20日から22日まで滋賀と京都へ紅葉狩りに行き、紅葉には大いに感動させられたが、まずブログに書きたいことは意外にも紅葉ではなかった。20日は自分の父の出身地でもある長浜と彦根に立ち寄った。長浜の黒壁はやや煤けてしまっていたが、井伊直弼の居城である彦根市には昔の力を留める勢いを感じた。彦根城の天守は国宝に指定された四城の一つに数えられているばかりではなく、まち全体が昔の面影を留めている。城は勿論のこと、武士の町、町人職人の町、足軽の町そして農民と、今でも当時のままのようだ。彦根駅から彦根城に登って玄宮園に下り、厩の前を抜けて昔の街並みの夢京橋キャッスルロードに出た。
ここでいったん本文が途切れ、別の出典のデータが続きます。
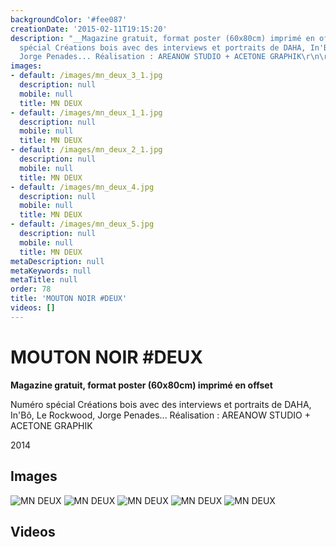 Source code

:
 ```yaml
---
backgroundColor: '#fee087'
creationDate: '2015-02-11T19:15:20'
description: "__Magazine gratuit, format poster (60x80cm) imprimé en offset__\r\n\r\nNuméro
  spécial Créations bois avec des interviews et portraits de DAHA, In'Bô, Le Rockwood,
  Jorge Penades... Réalisation : AREANOW STUDIO + ACETONE GRAPHIK\r\n\r\n2014"
images:
- default: /images/mn_deux_3_1.jpg
  description: null
  mobile: null
  title: MN DEUX
- default: /images/mn_deux_1_1.jpg
  description: null
  mobile: null
  title: MN DEUX
- default: /images/mn_deux_2_1.jpg
  description: null
  mobile: null
  title: MN DEUX
- default: /images/mn_deux_4.jpg
  description: null
  mobile: null
  title: MN DEUX
- default: /images/mn_deux_5.jpg
  description: null
  mobile: null
  title: MN DEUX
metaDescription: null
metaKeywords: null
metaTitle: null
order: 78
title: 'MOUTON NOIR #DEUX'
videos: []
---
```


# MOUTON NOIR #DEUX

__Magazine gratuit, format poster (60x80cm) imprimé en offset__

Numéro spécial Créations bois avec des interviews et portraits de DAHA, In'Bô, Le Rockwood, Jorge Penades... Réalisation : AREANOW STUDIO + ACETONE GRAPHIK

2014

## Images

![MN DEUX](/images/mn_deux_3_1.jpg)
![MN DEUX](/images/mn_deux_1_1.jpg)
![MN DEUX](/images/mn_deux_2_1.jpg)
![MN DEUX](/images/mn_deux_4.jpg)
![MN DEUX](/images/mn_deux_5.jpg)

## Videos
何とも見事な景観だ。井伊直弼の偉大さを心底味わう事が出来た。そして今回は紅葉を追う旅でもあり22日は京都に移った。北山の金福寺は芭蕉ゆかりの寺で蕪村の墓もあり俳句の聖地でもある。小さな庭ではあるが綺麗な紅葉だった。ところが北山の曼殊院に行きがてらの一つと思っていた金福寺がとんでもない寺であった。意外にも舟橋聖一の「花の生涯」や諸田玲子の「奸婦にあらず」で有名なヒロインである村山たか女が、尼僧となり晩年を過ごした寺でもあることが分かった。たか女は直弼の若い時の愛人で、大老の時はスパイとして活躍し、桜田門の変で直弼が亡くなった後は金福寺で余生を送ったとのこと。今回の旅は直弼とたか女の赤い糸の上を、直弼の強い意志によりまるで自分が綱渡りのように乗って渡らされていたのかもしれない。紅葉ではなく心が高揚した。